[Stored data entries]
^^^^

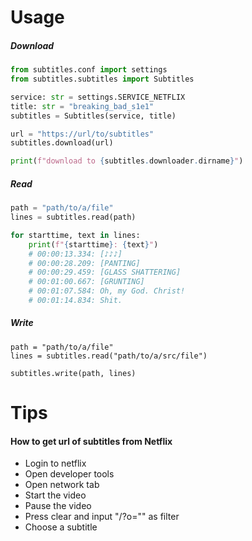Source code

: # Usage
##### Download
```python
from subtitles.conf import settings
from subtitles.subtitles import Subtitles

service: str = settings.SERVICE_NETFLIX
title: str = "breaking_bad_s1e1"
subtitles = Subtitles(service, title)

url = "https://url/to/subtitles"
subtitles.download(url)

print(f"download to {subtitles.downloader.dirname}")
```
##### Read
```python
path = "path/to/a/file"
lines = subtitles.read(path)

for starttime, text in lines:
    print(f"{starttime}: {text}")
    # 00:00:13.334: [♪♪♪]
    # 00:00:28.209: [PANTING]
    # 00:00:29.459: [GLASS SHATTERING]
    # 00:01:00.667: [GRUNTING]
    # 00:01:07.584: Oh, my God. Christ!
    # 00:01:14.834: Shit.
```
##### Write
```
path = "path/to/a/file"
lines = subtitles.read("path/to/a/src/file")

subtitles.write(path, lines)
```
# Tips
#### How to get url of subtitles from Netflix
* Login to netflix
* Open developer tools
* Open network tab
* Start the video
* Pause the video
* Press clear and input "/?o="" as filter
* Choose a subtitle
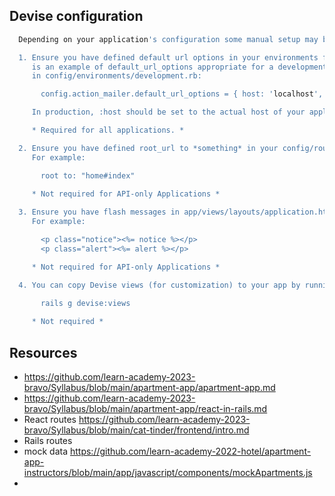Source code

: ## Devise configuration
```bash
  Depending on your application's configuration some manual setup may be required:

  1. Ensure you have defined default url options in your environments files. Here
     is an example of default_url_options appropriate for a development environment
     in config/environments/development.rb:

       config.action_mailer.default_url_options = { host: 'localhost', port: 3000 }

     In production, :host should be set to the actual host of your application.

     * Required for all applications. *

  2. Ensure you have defined root_url to *something* in your config/routes.rb.
     For example:

       root to: "home#index"
     
     * Not required for API-only Applications *

  3. Ensure you have flash messages in app/views/layouts/application.html.erb.
     For example:

       <p class="notice"><%= notice %></p>
       <p class="alert"><%= alert %></p>

     * Not required for API-only Applications *

  4. You can copy Devise views (for customization) to your app by running:

       rails g devise:views
       
     * Not required *
```

## Resources
- https://github.com/learn-academy-2023-bravo/Syllabus/blob/main/apartment-app/apartment-app.md
- https://github.com/learn-academy-2023-bravo/Syllabus/blob/main/apartment-app/react-in-rails.md
- React routes https://github.com/learn-academy-2023-bravo/Syllabus/blob/main/cat-tinder/frontend/intro.md
- Rails routes 
- mock data  https://github.com/learn-academy-2022-hotel/apartment-app-instructors/blob/main/app/javascript/components/mockApartments.js
-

^^^^

What you have to do: Scan the records above for the word "import" and return every line where it occurs.

Expected answer:
from subtitles.conf import settings
from subtitles.subtitles import Subtitles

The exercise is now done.